Task brief => Below is a listing. Copy each line of it that holds the word "Business".

Given data =>
= Beginning of Section =
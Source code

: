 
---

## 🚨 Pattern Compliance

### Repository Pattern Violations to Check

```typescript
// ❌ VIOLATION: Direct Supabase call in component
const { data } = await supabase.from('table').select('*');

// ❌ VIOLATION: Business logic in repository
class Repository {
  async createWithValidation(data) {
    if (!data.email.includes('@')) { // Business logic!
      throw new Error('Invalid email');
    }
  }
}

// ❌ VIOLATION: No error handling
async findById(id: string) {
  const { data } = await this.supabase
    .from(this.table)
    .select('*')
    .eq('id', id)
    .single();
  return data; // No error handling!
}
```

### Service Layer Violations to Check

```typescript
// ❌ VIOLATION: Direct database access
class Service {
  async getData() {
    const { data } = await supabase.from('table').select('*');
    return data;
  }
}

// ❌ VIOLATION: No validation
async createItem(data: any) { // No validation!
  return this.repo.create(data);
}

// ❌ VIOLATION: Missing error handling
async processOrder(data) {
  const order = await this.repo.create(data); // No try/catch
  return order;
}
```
= End of Section =
Result for this task =>
// ❌ VIOLATION: Business logic in repository
    if (!data.email.includes('@')) { // Business logic!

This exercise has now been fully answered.